Это собрание, которое Эпини устроила для женщин. Она говорит, что должна была это сделать. Жены офицеров бегут на запад и берут с собой детей. Женатые мужчины обращаются за утешением к шлюхам, а с оставшимися честными женщинами часто обращаются как со шлюхами. Прошлой ночью в городе изнасиловали порядочную женщину; она сестра лейтенанта Гарвера и приехала в Геттис заботиться о его детях, поскольку его жена умерла от чумы. Какие-то солдаты напали на нее на улице и… ну, после бросили умирать. Гарвер выследил одного из них и убил и так же хочет обойтись с остальными. Скорее всего, их вздернут, но это не излечит ни оскорбления, нанесенного его семье, ни ран сестры. Позорное пятно легло на весь полк. Теперь ни одна женщина не может чувствовать себя в безопасности. Даже Эпини. Те самые люди, которым следовало бы защищать их до последней капли крови, охотятся на них.
Я едва не сказал Спинку, что сержант Хостер обвинил меня в участии в этом преступлении, но счел это бессмысленным. Лицо Спинка заметно побледнело. Его кулаки гневно сжались. Постепенно до меня дошло, что речь идет не только о его полке, но и о моем. Я стал солдатом Фарлетона, подписав бумаги у полковника Гарена. Забавно. Я никогда не говорил «мой полк», как это делал Спинк, рассказывая о его прошлой славе. Это было просто подразделение, куда меня согласились принять. Я вспомнил, как мой отец раздувался от гордости, вспоминая свой полк. Они чествовал их героями, всех до единого. А что я мог сказать про своих сослуживцев? Пьяницы, убийцы, тунеядцы. Но я все еще пытался искать для них оправдания.
— Мы изолированы здесь, Спинк. Всем известно, что это плохо сказывается на боевом духе. Может быть, Бродгу следует чаще перемещать войска.
— Дело не в этом, — мрачно возразил Спинк, — и ты это знаешь.
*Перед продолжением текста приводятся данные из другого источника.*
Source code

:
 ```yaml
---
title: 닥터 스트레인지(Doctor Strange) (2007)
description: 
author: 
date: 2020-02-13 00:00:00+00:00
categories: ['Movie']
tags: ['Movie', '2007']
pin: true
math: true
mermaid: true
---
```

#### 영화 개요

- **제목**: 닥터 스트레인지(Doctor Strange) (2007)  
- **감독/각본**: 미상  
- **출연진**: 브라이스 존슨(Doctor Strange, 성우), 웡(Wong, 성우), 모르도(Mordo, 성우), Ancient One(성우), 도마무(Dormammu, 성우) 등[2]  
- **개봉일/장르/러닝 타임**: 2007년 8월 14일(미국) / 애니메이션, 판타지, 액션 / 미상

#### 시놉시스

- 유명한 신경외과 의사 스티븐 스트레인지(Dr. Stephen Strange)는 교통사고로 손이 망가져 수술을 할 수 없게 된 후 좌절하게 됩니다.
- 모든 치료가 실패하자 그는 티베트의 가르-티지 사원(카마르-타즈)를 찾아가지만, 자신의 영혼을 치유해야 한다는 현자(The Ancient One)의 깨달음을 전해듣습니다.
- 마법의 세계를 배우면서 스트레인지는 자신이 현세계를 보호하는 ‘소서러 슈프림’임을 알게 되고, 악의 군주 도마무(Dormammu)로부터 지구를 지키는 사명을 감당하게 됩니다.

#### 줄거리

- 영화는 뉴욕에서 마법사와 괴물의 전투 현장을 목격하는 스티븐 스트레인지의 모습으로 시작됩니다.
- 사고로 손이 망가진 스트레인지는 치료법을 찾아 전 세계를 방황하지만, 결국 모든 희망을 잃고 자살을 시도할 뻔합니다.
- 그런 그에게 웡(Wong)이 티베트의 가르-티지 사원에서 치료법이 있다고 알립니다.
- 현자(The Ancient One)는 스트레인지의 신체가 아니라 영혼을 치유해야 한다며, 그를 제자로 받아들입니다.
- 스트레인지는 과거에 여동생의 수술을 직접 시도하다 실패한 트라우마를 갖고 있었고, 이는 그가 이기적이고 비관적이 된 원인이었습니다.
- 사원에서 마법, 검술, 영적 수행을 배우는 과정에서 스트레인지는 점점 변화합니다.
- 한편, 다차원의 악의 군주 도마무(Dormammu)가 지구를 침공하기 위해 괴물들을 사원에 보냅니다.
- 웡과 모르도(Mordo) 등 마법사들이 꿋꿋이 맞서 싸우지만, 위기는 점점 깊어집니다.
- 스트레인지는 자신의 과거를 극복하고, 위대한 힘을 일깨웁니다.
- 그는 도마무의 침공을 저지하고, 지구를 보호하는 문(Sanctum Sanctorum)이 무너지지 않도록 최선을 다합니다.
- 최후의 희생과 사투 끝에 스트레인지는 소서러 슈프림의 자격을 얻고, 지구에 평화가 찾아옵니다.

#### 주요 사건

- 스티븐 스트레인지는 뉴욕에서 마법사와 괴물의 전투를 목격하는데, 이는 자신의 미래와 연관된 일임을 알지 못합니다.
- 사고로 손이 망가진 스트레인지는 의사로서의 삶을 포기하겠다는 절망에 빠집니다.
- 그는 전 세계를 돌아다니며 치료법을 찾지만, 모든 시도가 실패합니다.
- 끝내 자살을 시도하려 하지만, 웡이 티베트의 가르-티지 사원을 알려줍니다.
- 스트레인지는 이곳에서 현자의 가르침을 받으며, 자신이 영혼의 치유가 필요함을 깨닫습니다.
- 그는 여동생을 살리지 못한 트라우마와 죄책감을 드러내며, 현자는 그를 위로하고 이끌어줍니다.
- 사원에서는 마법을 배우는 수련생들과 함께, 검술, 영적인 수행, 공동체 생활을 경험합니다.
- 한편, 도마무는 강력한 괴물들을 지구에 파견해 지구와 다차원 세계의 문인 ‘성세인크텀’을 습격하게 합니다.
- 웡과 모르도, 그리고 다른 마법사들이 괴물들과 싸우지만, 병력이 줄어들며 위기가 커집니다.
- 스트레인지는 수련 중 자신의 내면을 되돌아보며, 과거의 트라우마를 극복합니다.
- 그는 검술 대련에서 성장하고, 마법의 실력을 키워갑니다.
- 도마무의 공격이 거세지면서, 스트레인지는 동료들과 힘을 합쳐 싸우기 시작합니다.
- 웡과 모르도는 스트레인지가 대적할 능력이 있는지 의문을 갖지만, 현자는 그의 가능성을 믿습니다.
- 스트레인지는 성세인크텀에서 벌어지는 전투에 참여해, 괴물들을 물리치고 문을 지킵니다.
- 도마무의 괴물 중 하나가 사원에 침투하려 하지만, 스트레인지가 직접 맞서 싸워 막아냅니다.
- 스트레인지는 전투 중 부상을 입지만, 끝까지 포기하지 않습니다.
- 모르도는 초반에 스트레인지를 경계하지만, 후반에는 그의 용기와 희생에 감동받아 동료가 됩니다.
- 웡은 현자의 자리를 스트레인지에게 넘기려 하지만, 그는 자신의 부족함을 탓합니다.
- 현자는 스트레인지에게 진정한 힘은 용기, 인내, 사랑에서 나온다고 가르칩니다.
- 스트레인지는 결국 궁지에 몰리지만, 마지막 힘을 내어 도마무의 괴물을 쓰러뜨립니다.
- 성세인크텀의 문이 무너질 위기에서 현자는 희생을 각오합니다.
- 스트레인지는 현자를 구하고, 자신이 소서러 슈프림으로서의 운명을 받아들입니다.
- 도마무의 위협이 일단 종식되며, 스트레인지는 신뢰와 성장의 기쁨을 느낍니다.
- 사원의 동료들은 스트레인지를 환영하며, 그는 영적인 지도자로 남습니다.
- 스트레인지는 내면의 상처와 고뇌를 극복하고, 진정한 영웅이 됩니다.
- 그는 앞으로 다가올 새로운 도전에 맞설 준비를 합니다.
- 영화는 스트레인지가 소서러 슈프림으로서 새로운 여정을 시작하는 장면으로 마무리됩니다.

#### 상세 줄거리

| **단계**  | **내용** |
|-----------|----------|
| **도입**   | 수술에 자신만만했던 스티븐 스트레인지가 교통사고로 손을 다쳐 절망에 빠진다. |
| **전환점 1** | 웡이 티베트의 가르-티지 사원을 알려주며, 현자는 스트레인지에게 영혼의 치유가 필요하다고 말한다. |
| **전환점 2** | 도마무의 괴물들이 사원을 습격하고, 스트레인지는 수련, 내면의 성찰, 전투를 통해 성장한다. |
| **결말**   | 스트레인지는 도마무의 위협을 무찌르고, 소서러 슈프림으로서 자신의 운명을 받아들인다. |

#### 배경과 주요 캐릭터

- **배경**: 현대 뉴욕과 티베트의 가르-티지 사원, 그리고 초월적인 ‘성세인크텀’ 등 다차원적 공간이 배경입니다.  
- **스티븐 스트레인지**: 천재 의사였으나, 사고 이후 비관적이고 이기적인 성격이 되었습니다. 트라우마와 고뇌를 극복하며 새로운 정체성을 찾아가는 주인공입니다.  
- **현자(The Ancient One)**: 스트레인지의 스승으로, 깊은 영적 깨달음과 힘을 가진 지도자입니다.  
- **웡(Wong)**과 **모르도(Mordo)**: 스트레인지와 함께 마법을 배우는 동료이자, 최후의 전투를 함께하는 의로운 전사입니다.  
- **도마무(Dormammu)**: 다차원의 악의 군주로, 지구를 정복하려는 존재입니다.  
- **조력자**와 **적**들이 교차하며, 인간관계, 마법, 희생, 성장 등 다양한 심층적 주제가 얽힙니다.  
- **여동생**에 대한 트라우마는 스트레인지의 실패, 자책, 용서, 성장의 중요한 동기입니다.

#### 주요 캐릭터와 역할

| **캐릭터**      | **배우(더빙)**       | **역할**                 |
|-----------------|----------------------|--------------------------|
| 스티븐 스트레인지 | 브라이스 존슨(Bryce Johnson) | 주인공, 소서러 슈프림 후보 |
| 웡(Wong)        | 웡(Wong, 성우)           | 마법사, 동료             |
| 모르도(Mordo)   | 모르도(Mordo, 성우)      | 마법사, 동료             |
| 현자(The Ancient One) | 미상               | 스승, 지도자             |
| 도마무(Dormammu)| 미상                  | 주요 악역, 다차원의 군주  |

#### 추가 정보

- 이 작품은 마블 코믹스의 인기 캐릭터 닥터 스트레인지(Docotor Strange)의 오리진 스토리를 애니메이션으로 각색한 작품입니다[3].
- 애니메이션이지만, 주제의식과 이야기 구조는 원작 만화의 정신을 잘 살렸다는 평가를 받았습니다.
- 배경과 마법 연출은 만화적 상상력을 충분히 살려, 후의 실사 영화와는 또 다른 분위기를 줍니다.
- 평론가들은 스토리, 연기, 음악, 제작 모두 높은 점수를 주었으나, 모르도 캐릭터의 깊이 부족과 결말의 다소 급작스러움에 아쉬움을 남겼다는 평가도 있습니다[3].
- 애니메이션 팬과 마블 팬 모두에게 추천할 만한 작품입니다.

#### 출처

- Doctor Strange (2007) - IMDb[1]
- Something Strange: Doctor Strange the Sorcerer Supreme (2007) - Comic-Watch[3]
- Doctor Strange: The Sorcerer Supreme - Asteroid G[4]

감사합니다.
Здесь что-то есть, Невар. Стоит войти в ворота, и ты сразу ощущаешь запах отчаяния. Все какое-то грязное и ветхое. В Геттисе остаются только те, у кого нет другого выхода. — Он встретился со мной взглядом и с вызовом заявил: — Эпини утверждает, что это место проклято. Или заклято. Она говорит, что у всего города есть особая аура, тьма, не различимая глазом. Она висит в воздухе. Мы дышим ею, и она отравляет все счастливые мысли. Эпини считает, что тьму насылают спеки. Похожая магия владела тобой, когда она впервые тебя увидела.
Меня слегка замутило, но я попытался насмешливо улыбнуться.
— Значит, Эпини все еще играет в медиума? А я надеялся, замужество ее немного образумит.
Спинк не улыбнулся в ответ.
— Она не играет, как тебе прекрасно известно, Невар. Я ведь был там, помнишь? Почему ты так себя ведешь? Почему делаешь вид, будто не веришь в то, что на самом деле пережил?
Я рассердил его. Отвернувшись, я попытался подобрать ответ, которого не знал сам.
— Иногда, Спинк, когда все в моей жизни противоречит друг другу, я пытаюсь выбрать одно из объяснений и верить в него до конца. — Я посмотрел ему в глаза. — Ты меня осуждаешь?